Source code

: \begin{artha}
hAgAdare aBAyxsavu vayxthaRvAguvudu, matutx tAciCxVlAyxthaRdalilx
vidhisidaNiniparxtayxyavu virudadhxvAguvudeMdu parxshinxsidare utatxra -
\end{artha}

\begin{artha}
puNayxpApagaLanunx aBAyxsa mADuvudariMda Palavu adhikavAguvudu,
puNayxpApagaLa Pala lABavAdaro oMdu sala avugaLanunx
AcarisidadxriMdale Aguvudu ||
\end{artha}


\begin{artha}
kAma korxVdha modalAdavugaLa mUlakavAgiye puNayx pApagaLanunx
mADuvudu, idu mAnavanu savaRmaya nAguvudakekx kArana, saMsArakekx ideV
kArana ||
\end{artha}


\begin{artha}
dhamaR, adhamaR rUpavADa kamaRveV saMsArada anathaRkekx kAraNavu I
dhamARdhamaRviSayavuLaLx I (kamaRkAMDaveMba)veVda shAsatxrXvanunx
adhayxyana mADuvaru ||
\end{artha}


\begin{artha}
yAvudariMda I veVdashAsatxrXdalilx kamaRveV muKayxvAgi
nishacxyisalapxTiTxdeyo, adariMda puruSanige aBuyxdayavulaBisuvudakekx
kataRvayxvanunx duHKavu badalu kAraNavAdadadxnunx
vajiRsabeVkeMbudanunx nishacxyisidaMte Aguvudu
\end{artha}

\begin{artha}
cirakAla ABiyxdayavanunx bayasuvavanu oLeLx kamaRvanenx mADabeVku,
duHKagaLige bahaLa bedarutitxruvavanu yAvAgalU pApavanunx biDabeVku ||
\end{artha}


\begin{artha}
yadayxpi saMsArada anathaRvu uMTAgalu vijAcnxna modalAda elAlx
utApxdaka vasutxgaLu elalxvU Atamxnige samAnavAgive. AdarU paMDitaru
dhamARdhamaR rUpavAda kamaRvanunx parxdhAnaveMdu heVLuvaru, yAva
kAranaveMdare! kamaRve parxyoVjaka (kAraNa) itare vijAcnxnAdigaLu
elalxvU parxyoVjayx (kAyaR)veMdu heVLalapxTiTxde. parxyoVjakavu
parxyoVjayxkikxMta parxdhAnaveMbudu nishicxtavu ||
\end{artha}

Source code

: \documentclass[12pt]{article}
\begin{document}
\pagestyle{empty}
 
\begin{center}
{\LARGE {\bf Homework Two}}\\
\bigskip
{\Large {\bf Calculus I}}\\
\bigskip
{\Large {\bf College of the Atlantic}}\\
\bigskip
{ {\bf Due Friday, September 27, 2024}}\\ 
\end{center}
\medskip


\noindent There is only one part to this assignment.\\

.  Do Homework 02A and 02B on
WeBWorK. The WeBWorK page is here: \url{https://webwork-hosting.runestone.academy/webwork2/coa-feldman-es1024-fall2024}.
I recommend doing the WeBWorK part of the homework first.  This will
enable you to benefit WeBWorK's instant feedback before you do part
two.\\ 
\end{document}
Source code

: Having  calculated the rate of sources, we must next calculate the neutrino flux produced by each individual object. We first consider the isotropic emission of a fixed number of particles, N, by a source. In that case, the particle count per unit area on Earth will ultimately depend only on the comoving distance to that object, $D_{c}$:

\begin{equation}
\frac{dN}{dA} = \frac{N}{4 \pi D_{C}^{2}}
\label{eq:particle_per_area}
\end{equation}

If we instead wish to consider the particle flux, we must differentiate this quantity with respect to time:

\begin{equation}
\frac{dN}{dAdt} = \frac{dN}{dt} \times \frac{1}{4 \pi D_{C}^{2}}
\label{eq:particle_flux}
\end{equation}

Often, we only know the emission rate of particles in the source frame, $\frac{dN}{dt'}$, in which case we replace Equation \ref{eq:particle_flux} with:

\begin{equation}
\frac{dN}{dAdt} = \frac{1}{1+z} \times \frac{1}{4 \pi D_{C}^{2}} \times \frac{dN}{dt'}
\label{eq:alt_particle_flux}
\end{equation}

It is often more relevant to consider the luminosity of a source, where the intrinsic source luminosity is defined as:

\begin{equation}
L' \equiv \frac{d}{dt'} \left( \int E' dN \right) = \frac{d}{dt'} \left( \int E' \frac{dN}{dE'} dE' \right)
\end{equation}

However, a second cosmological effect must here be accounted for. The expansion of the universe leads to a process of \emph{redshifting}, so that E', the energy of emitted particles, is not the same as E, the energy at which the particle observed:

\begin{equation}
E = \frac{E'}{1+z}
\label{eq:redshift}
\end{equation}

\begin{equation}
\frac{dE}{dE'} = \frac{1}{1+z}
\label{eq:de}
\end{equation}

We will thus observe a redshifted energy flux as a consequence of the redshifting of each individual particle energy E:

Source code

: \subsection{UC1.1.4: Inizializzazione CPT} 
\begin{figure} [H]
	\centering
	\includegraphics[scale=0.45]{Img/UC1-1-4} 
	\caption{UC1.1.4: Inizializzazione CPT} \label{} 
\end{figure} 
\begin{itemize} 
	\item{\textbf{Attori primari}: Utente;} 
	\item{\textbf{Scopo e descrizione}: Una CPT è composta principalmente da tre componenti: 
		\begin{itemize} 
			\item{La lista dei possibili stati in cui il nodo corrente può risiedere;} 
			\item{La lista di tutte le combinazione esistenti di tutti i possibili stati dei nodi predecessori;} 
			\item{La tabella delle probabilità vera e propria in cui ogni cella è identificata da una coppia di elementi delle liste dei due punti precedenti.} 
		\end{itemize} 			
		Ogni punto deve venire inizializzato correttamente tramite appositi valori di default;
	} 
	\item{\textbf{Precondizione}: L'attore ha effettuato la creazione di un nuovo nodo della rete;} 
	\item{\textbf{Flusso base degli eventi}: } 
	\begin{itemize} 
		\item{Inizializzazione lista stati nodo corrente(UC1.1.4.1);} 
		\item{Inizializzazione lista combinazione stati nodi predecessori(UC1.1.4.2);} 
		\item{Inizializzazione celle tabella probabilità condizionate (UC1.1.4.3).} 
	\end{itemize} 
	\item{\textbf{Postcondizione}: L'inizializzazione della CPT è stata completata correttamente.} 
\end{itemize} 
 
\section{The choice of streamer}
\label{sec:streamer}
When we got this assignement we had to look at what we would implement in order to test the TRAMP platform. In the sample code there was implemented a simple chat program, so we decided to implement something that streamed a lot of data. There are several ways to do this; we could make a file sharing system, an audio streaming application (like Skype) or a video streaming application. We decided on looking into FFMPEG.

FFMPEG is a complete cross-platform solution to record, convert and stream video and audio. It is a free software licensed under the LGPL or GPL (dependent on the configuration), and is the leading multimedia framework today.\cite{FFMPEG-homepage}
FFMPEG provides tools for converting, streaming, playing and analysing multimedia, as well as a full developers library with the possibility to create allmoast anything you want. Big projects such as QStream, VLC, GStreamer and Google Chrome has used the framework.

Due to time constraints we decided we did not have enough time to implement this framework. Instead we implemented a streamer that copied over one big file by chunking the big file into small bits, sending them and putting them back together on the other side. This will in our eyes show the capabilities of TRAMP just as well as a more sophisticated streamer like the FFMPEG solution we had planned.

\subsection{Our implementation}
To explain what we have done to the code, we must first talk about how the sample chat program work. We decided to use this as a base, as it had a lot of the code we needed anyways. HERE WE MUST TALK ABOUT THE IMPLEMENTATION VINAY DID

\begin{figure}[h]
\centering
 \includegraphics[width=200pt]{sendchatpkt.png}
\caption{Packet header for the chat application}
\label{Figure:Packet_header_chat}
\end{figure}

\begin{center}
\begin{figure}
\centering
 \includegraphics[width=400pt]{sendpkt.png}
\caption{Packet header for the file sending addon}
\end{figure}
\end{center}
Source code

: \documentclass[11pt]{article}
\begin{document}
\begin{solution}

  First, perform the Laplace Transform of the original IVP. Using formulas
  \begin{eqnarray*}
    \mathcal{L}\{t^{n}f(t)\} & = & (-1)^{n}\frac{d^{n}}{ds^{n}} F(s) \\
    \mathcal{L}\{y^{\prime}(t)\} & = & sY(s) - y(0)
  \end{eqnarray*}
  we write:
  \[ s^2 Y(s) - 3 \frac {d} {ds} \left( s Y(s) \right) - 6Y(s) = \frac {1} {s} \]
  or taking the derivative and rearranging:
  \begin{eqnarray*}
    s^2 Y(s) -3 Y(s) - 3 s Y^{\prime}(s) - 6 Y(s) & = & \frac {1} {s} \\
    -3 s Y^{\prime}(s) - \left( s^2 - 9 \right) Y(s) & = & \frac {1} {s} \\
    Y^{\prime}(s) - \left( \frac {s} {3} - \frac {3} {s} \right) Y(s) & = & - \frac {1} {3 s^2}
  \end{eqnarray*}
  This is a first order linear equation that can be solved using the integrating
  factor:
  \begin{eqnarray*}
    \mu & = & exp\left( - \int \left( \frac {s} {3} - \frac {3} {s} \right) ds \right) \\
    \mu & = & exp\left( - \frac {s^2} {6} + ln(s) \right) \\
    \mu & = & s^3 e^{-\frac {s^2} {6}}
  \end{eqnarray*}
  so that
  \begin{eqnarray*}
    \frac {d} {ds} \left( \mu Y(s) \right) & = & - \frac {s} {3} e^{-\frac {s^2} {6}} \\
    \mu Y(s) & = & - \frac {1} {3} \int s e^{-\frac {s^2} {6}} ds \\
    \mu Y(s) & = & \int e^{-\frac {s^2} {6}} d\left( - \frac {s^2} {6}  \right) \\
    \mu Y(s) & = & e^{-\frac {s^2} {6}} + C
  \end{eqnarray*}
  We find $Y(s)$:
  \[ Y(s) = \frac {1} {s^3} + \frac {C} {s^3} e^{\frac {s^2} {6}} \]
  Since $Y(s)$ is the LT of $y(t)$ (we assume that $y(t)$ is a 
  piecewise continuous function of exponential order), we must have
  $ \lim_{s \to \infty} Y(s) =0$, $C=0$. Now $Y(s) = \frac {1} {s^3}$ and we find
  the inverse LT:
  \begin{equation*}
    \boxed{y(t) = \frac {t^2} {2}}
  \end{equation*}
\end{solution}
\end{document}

+---+

### [YOUR OBJECTIVE]
Copy out every line from the material above in which the word "caption" appears.

### [SOLUTION]
	\caption{UC1.1.4: Inizializzazione CPT} \label{} 
\caption{Packet header for the chat application}
\caption{Packet header for the file sending addon}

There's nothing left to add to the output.